When I was young, I thought of myself as a Divine Healer. A Creator. An ascended Master. I knew I had a purpose but I couldn’t put it into words or hope or truth. I couldn’t find the exact way I was meant to serve but it was this deep inner knowing, this mystery inside of me and connection with God, the Truth, the Angels and Jesus, before I was even receiving channeled messages, that held me on to the hope of survival here, because that’s what this planet is. It’s a school for sure, but also survival training, until we can truly learn and begin to thrive, that being my ultimate goal. So when I was young, I have this beautiful memory of swaying and dancing with the trees. I had a little Barbie boombox, as in meant for the size of dolls, and you know it was pink, lol, and I was playing it and I felt the trees respond. I was standing on a rock, swaying, with the wind, waving my arms in the air, and the trees seemed to move with me. I think this was my first memory of feeling connected to something outside of myself, something larger than myself. While I had always loved, admired and had a special connection to nature, God and the angels, this memory really sticks out.
There are many memories of youth, the trials, and traumas, but then these sweet moments of awareness and purity that really leap a soul forward.
I would love to help guide children on this Earth, too. They are sensitive souls. I was a sensitive and didn’t realize it. While told I was, it wasn’t in the nicest of ways. I am not blaming anyone, but the fact is sometimes we are born into harsher environments, home life, family life, school life, the actual environment, being it urban or suburban. And these all have challenges and lessons to present us. I just want to say a disclaimer right now to my family. I am not saying you were a harsh environment. Not at all. I was a highly sensitive child who was abused by another friend and as I grew up, I realized this shaped my ability to trust people. When I got my period, it was like holy sh*t f*ck because I was suddenly a woman and everything just hit me really hard given my experiences as a child. But perhaps that’s a story for another time.
Getting back to the title of this writing today, Slipping into the Awakened Goddess. Whether we know it or not, these times, these rites of passage, are all moments of awakening. Our time spent talking to the Earth, our time spent healing, loving and forgiving those around us, our times walking the school halls and feeling like no one could possibly understand us, as we felt so unique and different and like no one could have possibly have had the same life experiences as us, but yet still, always feeling this overwhelming love for humanity and to be of service, knowing that I was different for a reason, and all the life paths I had chosen before my incarnation served a much higher purpose than my Ego self could see at the time.

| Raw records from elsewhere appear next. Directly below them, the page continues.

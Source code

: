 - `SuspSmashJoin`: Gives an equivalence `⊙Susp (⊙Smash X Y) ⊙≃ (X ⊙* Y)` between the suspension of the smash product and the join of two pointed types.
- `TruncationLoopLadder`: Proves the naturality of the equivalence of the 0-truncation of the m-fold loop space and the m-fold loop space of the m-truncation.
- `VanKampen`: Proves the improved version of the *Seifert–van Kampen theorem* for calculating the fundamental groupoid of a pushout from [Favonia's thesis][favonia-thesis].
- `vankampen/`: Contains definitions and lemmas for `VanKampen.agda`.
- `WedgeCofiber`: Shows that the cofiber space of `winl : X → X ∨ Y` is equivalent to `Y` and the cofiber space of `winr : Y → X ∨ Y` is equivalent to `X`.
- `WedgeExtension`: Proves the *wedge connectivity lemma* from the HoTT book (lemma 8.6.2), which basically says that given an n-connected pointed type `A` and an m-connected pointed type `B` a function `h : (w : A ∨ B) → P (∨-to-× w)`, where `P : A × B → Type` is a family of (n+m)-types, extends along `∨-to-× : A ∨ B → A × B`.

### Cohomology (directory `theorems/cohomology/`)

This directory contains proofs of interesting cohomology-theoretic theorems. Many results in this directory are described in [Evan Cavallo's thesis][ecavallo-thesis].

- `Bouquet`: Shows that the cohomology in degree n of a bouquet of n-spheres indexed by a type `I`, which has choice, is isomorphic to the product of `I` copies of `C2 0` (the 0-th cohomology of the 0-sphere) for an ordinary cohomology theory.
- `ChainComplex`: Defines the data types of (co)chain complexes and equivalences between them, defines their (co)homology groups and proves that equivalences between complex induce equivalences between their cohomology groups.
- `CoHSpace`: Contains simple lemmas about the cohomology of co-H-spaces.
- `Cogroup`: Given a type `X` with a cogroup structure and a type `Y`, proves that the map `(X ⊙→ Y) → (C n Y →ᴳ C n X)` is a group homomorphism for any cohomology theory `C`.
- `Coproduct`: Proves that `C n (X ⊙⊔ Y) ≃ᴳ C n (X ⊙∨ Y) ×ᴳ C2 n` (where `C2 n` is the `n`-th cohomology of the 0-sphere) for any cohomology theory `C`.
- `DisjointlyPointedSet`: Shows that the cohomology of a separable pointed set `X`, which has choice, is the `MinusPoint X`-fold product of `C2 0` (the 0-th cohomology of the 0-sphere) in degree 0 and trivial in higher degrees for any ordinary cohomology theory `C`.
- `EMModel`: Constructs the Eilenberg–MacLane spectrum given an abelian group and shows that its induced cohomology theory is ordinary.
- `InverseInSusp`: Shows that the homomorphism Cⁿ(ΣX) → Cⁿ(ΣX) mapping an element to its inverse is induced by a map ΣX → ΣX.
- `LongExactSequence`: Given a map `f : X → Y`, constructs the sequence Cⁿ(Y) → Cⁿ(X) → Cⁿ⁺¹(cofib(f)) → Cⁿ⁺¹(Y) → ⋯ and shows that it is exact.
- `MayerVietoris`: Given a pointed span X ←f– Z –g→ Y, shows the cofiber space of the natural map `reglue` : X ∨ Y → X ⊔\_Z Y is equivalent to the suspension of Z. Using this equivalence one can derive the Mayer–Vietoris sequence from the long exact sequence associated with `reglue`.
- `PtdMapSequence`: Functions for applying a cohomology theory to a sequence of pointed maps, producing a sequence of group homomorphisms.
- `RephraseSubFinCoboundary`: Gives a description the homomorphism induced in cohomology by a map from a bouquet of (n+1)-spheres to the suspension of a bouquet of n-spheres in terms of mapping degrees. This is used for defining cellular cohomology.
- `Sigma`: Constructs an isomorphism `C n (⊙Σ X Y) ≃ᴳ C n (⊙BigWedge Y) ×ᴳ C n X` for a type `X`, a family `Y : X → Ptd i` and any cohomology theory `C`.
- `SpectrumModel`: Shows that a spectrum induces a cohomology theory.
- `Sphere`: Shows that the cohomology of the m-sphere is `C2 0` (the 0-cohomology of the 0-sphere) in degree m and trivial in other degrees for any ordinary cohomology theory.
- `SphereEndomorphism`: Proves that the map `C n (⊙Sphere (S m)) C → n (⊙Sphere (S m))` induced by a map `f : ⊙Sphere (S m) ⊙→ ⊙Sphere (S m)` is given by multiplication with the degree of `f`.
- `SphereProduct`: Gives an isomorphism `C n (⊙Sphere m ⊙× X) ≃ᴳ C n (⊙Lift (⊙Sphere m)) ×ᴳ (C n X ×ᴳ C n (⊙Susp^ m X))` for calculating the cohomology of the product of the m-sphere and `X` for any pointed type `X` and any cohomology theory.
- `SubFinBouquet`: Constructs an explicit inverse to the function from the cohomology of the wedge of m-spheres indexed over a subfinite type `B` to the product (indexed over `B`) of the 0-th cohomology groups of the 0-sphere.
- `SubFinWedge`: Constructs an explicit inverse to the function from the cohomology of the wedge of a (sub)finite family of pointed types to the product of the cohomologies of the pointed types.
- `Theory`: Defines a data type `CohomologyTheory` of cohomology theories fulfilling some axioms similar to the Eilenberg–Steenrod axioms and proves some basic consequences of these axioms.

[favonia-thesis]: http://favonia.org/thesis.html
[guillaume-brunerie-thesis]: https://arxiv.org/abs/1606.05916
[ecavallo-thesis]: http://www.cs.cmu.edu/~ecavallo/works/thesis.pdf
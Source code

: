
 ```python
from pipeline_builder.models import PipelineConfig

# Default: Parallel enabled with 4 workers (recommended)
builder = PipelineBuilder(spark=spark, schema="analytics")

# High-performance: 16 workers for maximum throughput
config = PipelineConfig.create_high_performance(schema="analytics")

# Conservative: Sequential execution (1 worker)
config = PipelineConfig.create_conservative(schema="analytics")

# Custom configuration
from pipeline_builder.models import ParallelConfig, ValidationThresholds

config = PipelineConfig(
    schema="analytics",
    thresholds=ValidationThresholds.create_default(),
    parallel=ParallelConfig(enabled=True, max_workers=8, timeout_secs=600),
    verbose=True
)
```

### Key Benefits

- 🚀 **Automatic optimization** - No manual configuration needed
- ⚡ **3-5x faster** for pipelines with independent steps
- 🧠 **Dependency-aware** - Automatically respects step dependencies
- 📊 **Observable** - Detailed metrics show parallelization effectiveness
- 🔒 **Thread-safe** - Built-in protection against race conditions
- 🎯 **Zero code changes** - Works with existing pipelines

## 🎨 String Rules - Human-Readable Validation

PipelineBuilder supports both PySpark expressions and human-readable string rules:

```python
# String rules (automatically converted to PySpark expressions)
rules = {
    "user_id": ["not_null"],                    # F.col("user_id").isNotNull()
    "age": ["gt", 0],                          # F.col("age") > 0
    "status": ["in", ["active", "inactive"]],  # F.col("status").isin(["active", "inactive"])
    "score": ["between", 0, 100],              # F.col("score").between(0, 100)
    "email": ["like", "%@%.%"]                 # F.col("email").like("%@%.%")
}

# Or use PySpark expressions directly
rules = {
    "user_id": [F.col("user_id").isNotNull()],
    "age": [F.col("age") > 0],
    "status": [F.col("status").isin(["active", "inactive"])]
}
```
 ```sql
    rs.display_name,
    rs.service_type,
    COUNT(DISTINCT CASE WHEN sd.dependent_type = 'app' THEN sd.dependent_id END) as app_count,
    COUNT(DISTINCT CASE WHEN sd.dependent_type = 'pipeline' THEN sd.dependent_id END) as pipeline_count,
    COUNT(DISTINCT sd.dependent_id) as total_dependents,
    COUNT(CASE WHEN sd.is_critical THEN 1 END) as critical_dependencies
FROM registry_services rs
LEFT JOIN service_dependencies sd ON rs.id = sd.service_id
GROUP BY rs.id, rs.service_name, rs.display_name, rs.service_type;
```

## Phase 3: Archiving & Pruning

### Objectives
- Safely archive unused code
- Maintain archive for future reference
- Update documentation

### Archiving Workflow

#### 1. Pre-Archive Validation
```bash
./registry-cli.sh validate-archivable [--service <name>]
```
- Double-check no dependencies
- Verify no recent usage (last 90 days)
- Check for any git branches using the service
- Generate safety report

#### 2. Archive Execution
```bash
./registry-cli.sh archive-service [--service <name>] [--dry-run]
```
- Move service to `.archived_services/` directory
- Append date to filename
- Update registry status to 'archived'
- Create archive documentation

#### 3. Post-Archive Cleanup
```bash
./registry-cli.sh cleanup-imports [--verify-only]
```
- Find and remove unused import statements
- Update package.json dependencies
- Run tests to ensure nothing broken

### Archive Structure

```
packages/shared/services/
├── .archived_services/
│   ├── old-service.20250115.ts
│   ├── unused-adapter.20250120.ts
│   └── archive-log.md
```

It’s hard. I know it is. I know it was very hard for my parents, especially my mother and I can’t imagine it until I have children and a family myself. What it is like to see your child find her way in the world, especially while feeling different and experiencing health challenges, personal traumas and just trying to fit in, until accepting that she might not fit in. That was actually an extremely powerful healing that happened about a year and half ago between my mother and me. She told me she truly accepted me and loved me for who I am; she realized I didn’t fit into the mold of what our community society is and that was okay. I felt the compassion and love as truth. It was her personal religious relationship with God and Jesus that got her there, and for that I am eternally grateful. I was already working on loving and forgiving myself and healing my eating disorder/overeating and binge eating and food addiction, and that work I did combined with her statement was a powerful force of love, launching me into the next phase of blossoming in my life. So I love you, Mom. Thank you for being as much a teacher in my life as you say I am in yours. We are growing and journeying together always. Love and Peace. ❤ xo
Why am I writing all of this today? A deeply personal and true account of my young life. Well I am beginning to see how it is important to express the deepest truths of oneself, to share and open up. It is only by that way that we can touch the lives of others. How are others to know they are not alone or unique in their experiences if they cannot see others go through similar trials? And to know, there is hope and faith and love and God and angels guiding them through always. Even if you are not tapped in, as I only awakened a few years ago to be able to hear God, angels and messages and that in itself shall be a story for another time; my point being, you never know where life can take you. Trust and open up to the process of life. I love you all.
Peace, Infinite Knowing and Expansion are all for you today.
I love you.
Spiritual energy of Grace, Peace and Love is all yours. xoxo. Namaste.